▶ [Your goal]:
Nothing in the records may be changed; reproduce all of them.

▶ [Supplied records]:
--- START ---

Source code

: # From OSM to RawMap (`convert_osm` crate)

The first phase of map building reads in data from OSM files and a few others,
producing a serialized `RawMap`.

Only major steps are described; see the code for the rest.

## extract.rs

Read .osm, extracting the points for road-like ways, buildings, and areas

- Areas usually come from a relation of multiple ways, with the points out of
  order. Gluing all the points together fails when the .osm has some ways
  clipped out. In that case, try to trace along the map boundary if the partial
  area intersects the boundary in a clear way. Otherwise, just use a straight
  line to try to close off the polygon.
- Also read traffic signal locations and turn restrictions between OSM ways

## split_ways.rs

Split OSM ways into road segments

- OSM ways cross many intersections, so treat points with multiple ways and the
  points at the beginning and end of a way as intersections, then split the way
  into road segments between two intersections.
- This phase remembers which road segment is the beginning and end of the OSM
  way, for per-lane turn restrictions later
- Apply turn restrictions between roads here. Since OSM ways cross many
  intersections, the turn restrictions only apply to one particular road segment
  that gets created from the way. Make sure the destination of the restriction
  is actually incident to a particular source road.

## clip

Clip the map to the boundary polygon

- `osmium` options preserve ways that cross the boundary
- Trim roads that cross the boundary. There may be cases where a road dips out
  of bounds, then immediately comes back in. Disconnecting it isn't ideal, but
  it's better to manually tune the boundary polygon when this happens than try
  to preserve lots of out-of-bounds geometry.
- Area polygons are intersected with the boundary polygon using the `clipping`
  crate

--- END ---

▶ [Task result]:
Source code

: # From OSM to RawMap (`convert_osm` crate)

The first phase of map building reads in data from OSM files and a few others,
producing a serialized `RawMap`.

Only major steps are described; see the code for the rest.

## extract.rs

Read .osm, extracting the points for road-like ways, buildings, and areas

- Areas usually come from a relation of multiple ways, with the points out of
  order. Gluing all the points together fails when the .osm has some ways
  clipped out. In that case, try to trace along the map boundary if the partial
  area intersects the boundary in a clear way. Otherwise, just use a straight
  line to try to close off the polygon.
- Also read traffic signal locations and turn restrictions between OSM ways

## split_ways.rs

Split OSM ways into road segments

- OSM ways cross many intersections, so treat points with multiple ways and the
  points at the beginning and end of a way as intersections, then split the way
  into road segments between two intersections.
- This phase remembers which road segment is the beginning and end of the OSM
  way, for per-lane turn restrictions later
- Apply turn restrictions between roads here. Since OSM ways cross many
  intersections, the turn restrictions only apply to one particular road segment
  that gets created from the way. Make sure the destination of the restriction
  is actually incident to a particular source road.

## clip

Clip the map to the boundary polygon

- `osmium` options preserve ways that cross the boundary
- Trim roads that cross the boundary. There may be cases where a road dips out
  of bounds, then immediately comes back in. Disconnecting it isn't ideal, but
  it's better to manually tune the boundary polygon when this happens than try
  to preserve lots of out-of-bounds geometry.
- Area polygons are intersected with the boundary polygon using the `clipping`
  crate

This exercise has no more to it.